*WHAT IS REQUIRED*. Wherever a picture appears in the listing, leave it out, and copy the rest exactly.

*THE DATA*.
####################

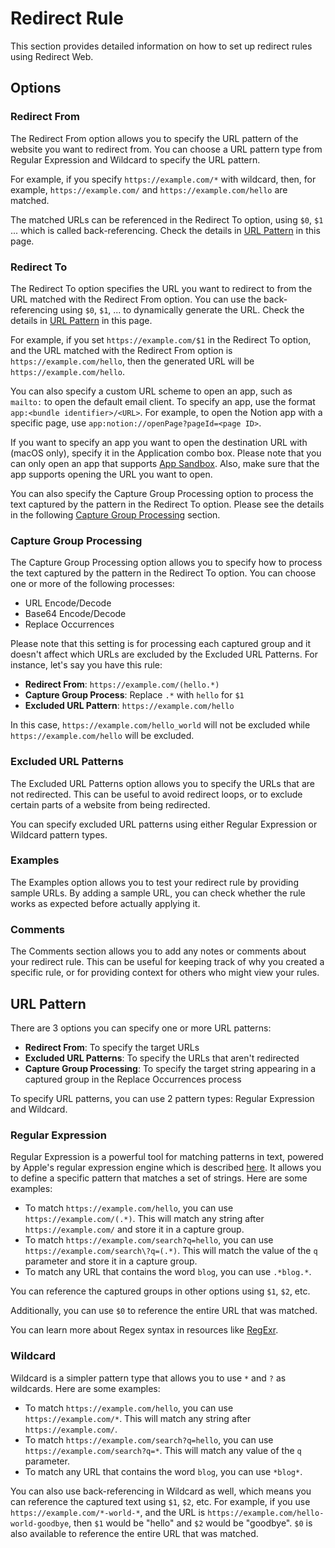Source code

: # Redirect Rule

This section provides detailed information on how to set up redirect rules using Redirect Web.

## Options

### Redirect From

The Redirect From option allows you to specify the URL pattern of the website you want to redirect from. You can choose a URL pattern type from Regular Expression and Wildcard to specify the URL pattern.

For example, if you specify `https://example.com/*` with wildcard, then, for example, `https://example.com/` and `https://example.com/hello` are matched.

The matched URLs can be referenced in the Redirect To option, using `$0`, `$1` ... which is called back-referencing. Check the details in [URL Pattern](#url-pattern) in this page.

### Redirect To

The Redirect To option specifies the URL you want to redirect to from the URL matched with the Redirect From option. You can use the back-referencing using `$0`, `$1`, ... to dynamically generate the URL. Check the details in [URL Pattern](#url-pattern) in this page.

For example, if you set `https://example.com/$1` in the Redirect To option, and the URL matched with the Redirect From option is `https://example.com/hello`, then the generated URL will be `https://example.com/hello`.

You can also specify a custom URL scheme to open an app, such as `mailto:` to open the default email client. To specify an app, use the format `app:<bundle identifier>/<URL>`. For example, to open the Notion app with a specific page, use `app:notion://openPage?pageId=<page ID>`.

If you want to specify an app you want to open the destination URL with (macOS only), specify it in the Application combo box. Please note that you can only open an app that supports [App Sandbox](https://developer.apple.com/documentation/security/app_sandbox). Also, make sure that the app supports opening the URL you want to open.

You can also specify the Capture Group Processing option to process the text captured by the pattern in the Redirect To option. Please see the details in the following [Capture Group Processing](#capture-group-processing) section.

### Capture Group Processing

The Capture Group Processing option allows you to specify how to process the text captured by the pattern in the Redirect To option. You can choose one or more of the following processes:

- URL Encode/Decode
- Base64 Encode/Decode
- Replace Occurrences

Please note that this setting is for processing each captured group and it doesn't affect which URLs are excluded by the Excluded URL Patterns. For instance, let's say you have this rule:

- **Redirect From**: `https://example.com/(hello.*)`
- **Capture Group Process**: Replace `.*` with `hello` for `$1`
- **Excluded URL Pattern**: `https://example.com/hello`

In this case, `https://example.com/hello_world` will not be excluded while `https://example.com/hello` will be excluded.

### Excluded URL Patterns

The Excluded URL Patterns option allows you to specify the URLs that are not redirected. This can be useful to avoid redirect loops, or to exclude certain parts of a website from being redirected.

You can specify excluded URL patterns using either Regular Expression or Wildcard pattern types.

### Examples

The Examples option allows you to test your redirect rule by providing sample URLs. By adding a sample URL, you can check whether the rule works as expected before actually applying it.

### Comments

The Comments section allows you to add any notes or comments about your redirect rule. This can be useful for keeping track of why you created a specific rule, or for providing context for others who might view your rules.

## URL Pattern

There are 3 options you can specify one or more URL patterns:

- **Redirect From**: To specify the target URLs
- **Excluded URL Patterns**: To specify the URLs that aren't redirected
- **Capture Group Processing**: To specify the target string appearing in a captured group in the Replace Occurrences process

To specify URL patterns, you can use 2 pattern types: Regular Expression and Wildcard.

### Regular Expression

Regular Expression is a powerful tool for matching patterns in text, powered by Apple's regular expression engine which is described [here](https://developer.apple.com/documentation/foundation/nsregularexpression#1661042). It allows you to define a specific pattern that matches a set of strings. Here are some examples:

- To match `https://example.com/hello`, you can use `https://example.com/(.*)`. This will match any string after `https://example.com/` and store it in a capture group.
- To match `https://example.com/search?q=hello`, you can use `https://example.com/search\?q=(.*)`. This will match the value of the `q` parameter and store it in a capture group.
- To match any URL that contains the word `blog`, you can use `.*blog.*`.

You can reference the captured groups in other options using `$1`, `$2`, etc.

Additionally, you can use `$0` to reference the entire URL that was matched.

You can learn more about Regex syntax in resources like [RegExr](https://regexr.com/).

### Wildcard

Wildcard is a simpler pattern type that allows you to use `*` and `?` as wildcards. Here are some examples:

- To match `https://example.com/hello`, you can use `https://example.com/*`. This will match any string after `https://example.com/`.
- To match `https://example.com/search?q=hello`, you can use `https://example.com/search?q=*`. This will match any value of the `q` parameter.
- To match any URL that contains the word `blog`, you can use `*blog*`.

You can also use back-referencing in Wildcard as well, which means you can reference the captured text using `$1`, `$2`, etc. For example, if you use `https://example.com/*-world-*`, and the URL is `https://example.com/hello-world-goodbye`, then `$1` would be "hello" and `$2` would be "goodbye". `$0` is also available to reference the entire URL that was matched.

####################

*WRITTEN RESPONSE*.
Source code

: # Redirect Rule

This section provides detailed information on how to set up redirect rules using Redirect Web.

## Options

### Redirect From

The Redirect From option allows you to specify the URL pattern of the website you want to redirect from. You can choose a URL pattern type from Regular Expression and Wildcard to specify the URL pattern.

For example, if you specify `https://example.com/*` with wildcard, then, for example, `https://example.com/` and `https://example.com/hello` are matched.

The matched URLs can be referenced in the Redirect To option, using `$0`, `$1` ... which is called back-referencing. Check the details in [URL Pattern](#url-pattern) in this page.

### Redirect To

The Redirect To option specifies the URL you want to redirect to from the URL matched with the Redirect From option. You can use the back-referencing using `$0`, `$1`, ... to dynamically generate the URL. Check the details in [URL Pattern](#url-pattern) in this page.

For example, if you set `https://example.com/$1` in the Redirect To option, and the URL matched with the Redirect From option is `https://example.com/hello`, then the generated URL will be `https://example.com/hello`.

You can also specify a custom URL scheme to open an app, such as `mailto:` to open the default email client. To specify an app, use the format `app:<bundle identifier>/<URL>`. For example, to open the Notion app with a specific page, use `app:notion://openPage?pageId=<page ID>`.

If you want to specify an app you want to open the destination URL with (macOS only), specify it in the Application combo box. Please note that you can only open an app that supports [App Sandbox](https://developer.apple.com/documentation/security/app_sandbox). Also, make sure that the app supports opening the URL you want to open.

You can also specify the Capture Group Processing option to process the text captured by the pattern in the Redirect To option. Please see the details in the following [Capture Group Processing](#capture-group-processing) section.

### Capture Group Processing

The Capture Group Processing option allows you to specify how to process the text captured by the pattern in the Redirect To option. You can choose one or more of the following processes:

- URL Encode/Decode
- Base64 Encode/Decode
- Replace Occurrences

Please note that this setting is for processing each captured group and it doesn't affect which URLs are excluded by the Excluded URL Patterns. For instance, let's say you have this rule:

- **Redirect From**: `https://example.com/(hello.*)`
- **Capture Group Process**: Replace `.*` with `hello` for `$1`
- **Excluded URL Pattern**: `https://example.com/hello`

In this case, `https://example.com/hello_world` will not be excluded while `https://example.com/hello` will be excluded.

### Excluded URL Patterns

The Excluded URL Patterns option allows you to specify the URLs that are not redirected. This can be useful to avoid redirect loops, or to exclude certain parts of a website from being redirected.

You can specify excluded URL patterns using either Regular Expression or Wildcard pattern types.

### Examples

The Examples option allows you to test your redirect rule by providing sample URLs. By adding a sample URL, you can check whether the rule works as expected before actually applying it.

### Comments

The Comments section allows you to add any notes or comments about your redirect rule. This can be useful for keeping track of why you created a specific rule, or for providing context for others who might view your rules.

## URL Pattern

There are 3 options you can specify one or more URL patterns:

- **Redirect From**: To specify the target URLs
- **Excluded URL Patterns**: To specify the URLs that aren't redirected
- **Capture Group Processing**: To specify the target string appearing in a captured group in the Replace Occurrences process

To specify URL patterns, you can use 2 pattern types: Regular Expression and Wildcard.

### Regular Expression

Regular Expression is a powerful tool for matching patterns in text, powered by Apple's regular expression engine which is described [here](https://developer.apple.com/documentation/foundation/nsregularexpression#1661042). It allows you to define a specific pattern that matches a set of strings. Here are some examples:

- To match `https://example.com/hello`, you can use `https://example.com/(.*)`. This will match any string after `https://example.com/` and store it in a capture group.
- To match `https://example.com/search?q=hello`, you can use `https://example.com/search\?q=(.*)`. This will match the value of the `q` parameter and store it in a capture group.
- To match any URL that contains the word `blog`, you can use `.*blog.*`.

You can reference the captured groups in other options using `$1`, `$2`, etc.

Additionally, you can use `$0` to reference the entire URL that was matched.

You can learn more about Regex syntax in resources like [RegExr](https://regexr.com/).

### Wildcard

Wildcard is a simpler pattern type that allows you to use `*` and `?` as wildcards. Here are some examples:

- To match `https://example.com/hello`, you can use `https://example.com/*`. This will match any string after `https://example.com/`.
- To match `https://example.com/search?q=hello`, you can use `https://example.com/search?q=*`. This will match any value of the `q` parameter.
- To match any URL that contains the word `blog`, you can use `*blog*`.

You can also use back-referencing in Wildcard as well, which means you can reference the captured text using `$1`, `$2`, etc. For example, if you use `https://example.com/*-world-*`, and the URL is `https://example.com/hello-world-goodbye`, then `$1` would be "hello" and `$2` would be "goodbye". `$0` is also available to reference the entire URL that was matched.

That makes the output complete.